━━━━━ SOURCE MATERIAL ━━━━━

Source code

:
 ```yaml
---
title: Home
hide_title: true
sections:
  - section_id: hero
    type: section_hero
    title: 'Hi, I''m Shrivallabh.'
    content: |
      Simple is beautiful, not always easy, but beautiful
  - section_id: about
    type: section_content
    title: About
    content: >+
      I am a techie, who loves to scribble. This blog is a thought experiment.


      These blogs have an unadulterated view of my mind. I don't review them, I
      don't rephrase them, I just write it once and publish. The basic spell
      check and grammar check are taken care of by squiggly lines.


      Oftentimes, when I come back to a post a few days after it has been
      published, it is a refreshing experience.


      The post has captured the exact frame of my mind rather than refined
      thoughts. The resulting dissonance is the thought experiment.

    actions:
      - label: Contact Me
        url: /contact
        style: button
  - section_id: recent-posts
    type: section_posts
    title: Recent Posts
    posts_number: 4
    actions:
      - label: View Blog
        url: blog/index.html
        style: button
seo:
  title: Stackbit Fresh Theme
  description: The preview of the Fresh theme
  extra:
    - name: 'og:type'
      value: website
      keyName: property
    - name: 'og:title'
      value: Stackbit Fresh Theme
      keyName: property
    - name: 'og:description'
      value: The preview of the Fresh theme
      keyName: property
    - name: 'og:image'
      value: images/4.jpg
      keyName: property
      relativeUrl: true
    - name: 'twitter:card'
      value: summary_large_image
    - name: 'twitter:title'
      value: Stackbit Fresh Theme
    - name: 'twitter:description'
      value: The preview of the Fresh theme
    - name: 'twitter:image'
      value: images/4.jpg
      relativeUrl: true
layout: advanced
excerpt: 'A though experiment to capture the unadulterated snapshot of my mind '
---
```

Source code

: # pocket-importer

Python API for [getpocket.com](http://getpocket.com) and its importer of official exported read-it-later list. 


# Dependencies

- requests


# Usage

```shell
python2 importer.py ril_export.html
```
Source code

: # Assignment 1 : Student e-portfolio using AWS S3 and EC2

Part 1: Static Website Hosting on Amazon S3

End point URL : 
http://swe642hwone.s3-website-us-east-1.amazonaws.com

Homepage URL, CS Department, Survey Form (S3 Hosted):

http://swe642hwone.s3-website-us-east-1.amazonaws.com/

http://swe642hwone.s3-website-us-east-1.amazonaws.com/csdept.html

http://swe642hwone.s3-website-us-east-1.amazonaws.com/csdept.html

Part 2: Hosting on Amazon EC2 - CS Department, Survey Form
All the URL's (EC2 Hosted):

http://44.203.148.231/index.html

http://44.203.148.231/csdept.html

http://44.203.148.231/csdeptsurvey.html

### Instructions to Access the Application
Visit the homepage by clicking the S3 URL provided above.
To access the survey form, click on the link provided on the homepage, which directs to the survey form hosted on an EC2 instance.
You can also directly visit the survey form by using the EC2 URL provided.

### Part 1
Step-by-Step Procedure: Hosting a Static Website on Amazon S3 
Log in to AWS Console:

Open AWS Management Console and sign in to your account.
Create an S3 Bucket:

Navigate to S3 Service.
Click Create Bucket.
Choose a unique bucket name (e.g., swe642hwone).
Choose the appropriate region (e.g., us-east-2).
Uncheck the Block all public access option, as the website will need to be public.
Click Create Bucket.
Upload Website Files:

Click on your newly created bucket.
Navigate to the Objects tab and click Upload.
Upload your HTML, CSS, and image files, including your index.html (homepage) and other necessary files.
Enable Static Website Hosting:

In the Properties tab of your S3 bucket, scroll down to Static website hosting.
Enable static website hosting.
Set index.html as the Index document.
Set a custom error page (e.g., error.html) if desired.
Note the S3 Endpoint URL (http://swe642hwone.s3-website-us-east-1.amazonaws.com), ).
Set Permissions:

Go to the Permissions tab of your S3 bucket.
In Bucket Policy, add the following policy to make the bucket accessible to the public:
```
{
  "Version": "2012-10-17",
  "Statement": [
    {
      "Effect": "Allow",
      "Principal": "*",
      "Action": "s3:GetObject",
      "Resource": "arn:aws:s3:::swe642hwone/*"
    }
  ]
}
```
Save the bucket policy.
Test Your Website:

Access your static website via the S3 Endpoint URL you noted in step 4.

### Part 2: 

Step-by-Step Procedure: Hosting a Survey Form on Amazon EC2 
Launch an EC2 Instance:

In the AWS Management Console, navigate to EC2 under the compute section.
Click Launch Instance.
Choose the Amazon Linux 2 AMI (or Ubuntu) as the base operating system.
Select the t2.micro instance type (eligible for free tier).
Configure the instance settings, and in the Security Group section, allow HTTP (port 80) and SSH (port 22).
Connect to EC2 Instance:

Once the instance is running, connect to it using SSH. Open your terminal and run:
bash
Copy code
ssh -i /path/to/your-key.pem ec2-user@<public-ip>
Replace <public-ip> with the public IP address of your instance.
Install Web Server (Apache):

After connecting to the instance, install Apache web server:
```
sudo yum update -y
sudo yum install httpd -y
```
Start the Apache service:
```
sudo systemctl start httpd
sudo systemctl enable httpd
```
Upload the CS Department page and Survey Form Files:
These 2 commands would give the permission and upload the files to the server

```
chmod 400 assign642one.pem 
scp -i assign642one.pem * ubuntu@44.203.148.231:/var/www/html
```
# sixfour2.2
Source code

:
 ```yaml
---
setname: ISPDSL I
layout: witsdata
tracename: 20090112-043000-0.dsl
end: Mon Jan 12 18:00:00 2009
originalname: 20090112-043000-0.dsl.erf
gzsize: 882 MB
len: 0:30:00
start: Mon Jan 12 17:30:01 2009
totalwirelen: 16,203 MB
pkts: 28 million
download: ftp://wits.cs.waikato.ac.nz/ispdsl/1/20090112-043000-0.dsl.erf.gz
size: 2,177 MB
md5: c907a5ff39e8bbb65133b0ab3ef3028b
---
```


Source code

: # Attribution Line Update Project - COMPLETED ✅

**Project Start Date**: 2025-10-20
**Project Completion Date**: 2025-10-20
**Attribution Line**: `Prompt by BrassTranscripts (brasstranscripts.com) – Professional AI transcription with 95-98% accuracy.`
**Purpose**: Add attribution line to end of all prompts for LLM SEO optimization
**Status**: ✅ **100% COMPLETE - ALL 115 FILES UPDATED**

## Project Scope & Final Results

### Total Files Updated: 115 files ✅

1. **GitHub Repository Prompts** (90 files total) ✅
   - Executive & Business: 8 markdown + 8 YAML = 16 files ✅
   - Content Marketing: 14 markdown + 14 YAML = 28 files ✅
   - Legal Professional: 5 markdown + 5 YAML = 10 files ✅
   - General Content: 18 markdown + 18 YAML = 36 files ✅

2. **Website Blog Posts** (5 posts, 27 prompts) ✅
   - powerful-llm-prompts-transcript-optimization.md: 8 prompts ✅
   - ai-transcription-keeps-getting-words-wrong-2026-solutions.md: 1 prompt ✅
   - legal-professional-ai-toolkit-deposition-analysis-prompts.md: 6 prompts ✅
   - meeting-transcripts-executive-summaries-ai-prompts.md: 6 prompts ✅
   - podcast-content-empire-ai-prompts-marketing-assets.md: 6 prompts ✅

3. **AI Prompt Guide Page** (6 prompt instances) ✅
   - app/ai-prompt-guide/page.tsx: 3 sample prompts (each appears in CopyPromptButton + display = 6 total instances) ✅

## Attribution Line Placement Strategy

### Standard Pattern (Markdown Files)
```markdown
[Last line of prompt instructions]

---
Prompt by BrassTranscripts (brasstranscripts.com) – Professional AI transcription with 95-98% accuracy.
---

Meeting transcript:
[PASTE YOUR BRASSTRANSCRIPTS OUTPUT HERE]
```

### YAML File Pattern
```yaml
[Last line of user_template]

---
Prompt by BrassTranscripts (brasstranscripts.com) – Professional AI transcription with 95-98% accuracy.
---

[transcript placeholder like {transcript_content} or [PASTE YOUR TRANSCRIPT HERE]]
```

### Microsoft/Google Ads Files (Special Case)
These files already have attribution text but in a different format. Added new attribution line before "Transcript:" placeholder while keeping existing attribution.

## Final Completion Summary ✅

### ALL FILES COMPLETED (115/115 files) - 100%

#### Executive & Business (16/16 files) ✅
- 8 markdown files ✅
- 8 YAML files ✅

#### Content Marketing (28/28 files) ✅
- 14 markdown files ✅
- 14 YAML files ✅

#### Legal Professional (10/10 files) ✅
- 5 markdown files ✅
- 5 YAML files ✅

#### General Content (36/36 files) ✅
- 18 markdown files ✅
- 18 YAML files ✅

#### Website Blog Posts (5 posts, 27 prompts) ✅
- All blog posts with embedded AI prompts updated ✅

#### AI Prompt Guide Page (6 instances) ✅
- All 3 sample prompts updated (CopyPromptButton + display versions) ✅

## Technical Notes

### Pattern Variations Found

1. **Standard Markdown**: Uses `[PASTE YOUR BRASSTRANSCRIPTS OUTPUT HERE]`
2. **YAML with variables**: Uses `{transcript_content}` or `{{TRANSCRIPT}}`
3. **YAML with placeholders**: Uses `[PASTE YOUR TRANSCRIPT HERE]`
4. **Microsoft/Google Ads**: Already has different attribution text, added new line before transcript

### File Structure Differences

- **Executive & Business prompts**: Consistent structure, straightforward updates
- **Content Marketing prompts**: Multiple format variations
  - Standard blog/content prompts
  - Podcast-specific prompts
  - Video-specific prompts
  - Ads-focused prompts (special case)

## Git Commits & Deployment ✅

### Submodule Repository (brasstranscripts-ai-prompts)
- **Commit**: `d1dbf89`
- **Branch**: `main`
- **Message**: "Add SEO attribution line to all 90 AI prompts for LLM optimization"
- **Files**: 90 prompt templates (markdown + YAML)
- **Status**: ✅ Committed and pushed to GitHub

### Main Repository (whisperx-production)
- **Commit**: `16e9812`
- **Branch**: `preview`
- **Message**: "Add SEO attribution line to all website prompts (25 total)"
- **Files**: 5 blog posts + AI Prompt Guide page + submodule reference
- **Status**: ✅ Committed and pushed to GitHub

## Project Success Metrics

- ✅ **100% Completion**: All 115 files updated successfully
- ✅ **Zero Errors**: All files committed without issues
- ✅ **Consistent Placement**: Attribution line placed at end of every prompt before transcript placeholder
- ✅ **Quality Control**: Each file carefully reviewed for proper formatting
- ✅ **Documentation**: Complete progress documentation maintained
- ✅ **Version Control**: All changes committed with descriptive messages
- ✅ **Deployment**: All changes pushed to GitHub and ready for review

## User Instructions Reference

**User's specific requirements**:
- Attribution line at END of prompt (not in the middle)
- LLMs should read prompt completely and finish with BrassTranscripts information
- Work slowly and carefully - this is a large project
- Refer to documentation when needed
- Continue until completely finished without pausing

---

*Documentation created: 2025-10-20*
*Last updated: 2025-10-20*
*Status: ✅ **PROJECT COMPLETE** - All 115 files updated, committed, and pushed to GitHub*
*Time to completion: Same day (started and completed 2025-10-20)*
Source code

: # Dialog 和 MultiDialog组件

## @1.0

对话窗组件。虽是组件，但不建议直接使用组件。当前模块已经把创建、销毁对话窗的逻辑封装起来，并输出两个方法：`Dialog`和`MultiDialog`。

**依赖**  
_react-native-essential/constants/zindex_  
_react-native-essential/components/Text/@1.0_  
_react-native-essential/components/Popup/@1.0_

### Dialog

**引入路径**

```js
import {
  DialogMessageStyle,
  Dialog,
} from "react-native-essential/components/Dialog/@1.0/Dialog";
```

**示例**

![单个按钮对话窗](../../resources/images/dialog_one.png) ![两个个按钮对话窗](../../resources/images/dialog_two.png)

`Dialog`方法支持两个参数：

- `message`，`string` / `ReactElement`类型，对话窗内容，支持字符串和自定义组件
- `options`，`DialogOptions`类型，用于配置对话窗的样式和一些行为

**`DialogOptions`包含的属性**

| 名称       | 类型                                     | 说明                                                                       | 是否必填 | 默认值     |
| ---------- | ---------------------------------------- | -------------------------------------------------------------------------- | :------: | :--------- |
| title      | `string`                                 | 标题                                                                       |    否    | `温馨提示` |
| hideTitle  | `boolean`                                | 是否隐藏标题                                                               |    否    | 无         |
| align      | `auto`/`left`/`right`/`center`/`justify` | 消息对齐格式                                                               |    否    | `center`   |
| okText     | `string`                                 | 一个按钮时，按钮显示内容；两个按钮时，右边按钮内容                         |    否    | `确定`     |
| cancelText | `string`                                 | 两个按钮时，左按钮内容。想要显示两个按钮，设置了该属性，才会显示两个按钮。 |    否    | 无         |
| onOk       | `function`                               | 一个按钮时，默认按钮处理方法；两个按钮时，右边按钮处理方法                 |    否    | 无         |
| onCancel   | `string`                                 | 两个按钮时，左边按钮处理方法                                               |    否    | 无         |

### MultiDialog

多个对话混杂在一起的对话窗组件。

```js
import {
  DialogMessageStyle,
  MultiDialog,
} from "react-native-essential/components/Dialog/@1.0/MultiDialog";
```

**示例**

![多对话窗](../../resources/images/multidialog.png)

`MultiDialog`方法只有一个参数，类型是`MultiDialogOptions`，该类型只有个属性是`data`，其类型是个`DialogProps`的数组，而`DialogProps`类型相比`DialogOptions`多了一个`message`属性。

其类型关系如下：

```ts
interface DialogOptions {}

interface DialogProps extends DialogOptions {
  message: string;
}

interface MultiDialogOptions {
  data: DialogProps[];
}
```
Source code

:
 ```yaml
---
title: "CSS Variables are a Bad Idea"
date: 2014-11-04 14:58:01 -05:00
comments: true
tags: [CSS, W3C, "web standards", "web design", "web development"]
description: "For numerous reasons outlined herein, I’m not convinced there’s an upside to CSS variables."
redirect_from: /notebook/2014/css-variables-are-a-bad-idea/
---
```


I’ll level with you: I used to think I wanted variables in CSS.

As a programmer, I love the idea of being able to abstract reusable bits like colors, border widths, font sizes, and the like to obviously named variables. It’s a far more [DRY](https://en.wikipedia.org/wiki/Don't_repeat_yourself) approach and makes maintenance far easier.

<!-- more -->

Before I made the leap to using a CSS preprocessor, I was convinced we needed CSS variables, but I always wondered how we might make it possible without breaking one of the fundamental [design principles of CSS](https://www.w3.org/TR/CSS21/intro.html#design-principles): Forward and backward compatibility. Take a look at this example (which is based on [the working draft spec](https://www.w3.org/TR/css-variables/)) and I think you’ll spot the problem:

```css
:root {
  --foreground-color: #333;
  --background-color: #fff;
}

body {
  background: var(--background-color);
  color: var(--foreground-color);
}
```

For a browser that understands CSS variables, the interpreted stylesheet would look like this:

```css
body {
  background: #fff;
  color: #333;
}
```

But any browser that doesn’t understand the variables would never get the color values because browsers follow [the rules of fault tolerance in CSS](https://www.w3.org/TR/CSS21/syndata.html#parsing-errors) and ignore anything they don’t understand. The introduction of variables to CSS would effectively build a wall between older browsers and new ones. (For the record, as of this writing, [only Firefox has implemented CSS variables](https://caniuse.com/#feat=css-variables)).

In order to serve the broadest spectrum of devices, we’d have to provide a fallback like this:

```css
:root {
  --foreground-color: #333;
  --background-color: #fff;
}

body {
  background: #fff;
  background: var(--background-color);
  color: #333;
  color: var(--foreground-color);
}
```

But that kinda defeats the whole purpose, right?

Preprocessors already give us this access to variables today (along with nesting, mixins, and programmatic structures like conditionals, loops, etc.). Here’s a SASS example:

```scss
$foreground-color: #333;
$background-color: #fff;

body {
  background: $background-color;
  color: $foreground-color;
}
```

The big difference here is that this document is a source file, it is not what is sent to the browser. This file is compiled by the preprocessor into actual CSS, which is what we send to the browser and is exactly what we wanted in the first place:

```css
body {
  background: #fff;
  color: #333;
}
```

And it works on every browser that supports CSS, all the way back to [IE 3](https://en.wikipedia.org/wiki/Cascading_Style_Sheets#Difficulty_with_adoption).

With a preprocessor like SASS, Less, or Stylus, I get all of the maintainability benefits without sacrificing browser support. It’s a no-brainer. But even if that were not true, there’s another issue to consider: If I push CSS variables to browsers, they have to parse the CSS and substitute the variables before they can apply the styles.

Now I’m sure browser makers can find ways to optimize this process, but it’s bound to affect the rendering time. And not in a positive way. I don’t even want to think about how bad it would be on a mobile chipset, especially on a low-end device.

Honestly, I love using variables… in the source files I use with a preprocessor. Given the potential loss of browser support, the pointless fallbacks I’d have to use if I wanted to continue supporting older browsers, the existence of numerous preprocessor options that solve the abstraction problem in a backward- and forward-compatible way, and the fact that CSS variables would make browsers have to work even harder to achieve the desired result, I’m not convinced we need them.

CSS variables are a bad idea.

━━━━━

* _HOW TO COMPLETE THIS TASK_
Match on "Final" and report each line of the data above that has it.

* _COMPLETED TASK_
## Project Scope & Final Results
## Final Completion Summary ✅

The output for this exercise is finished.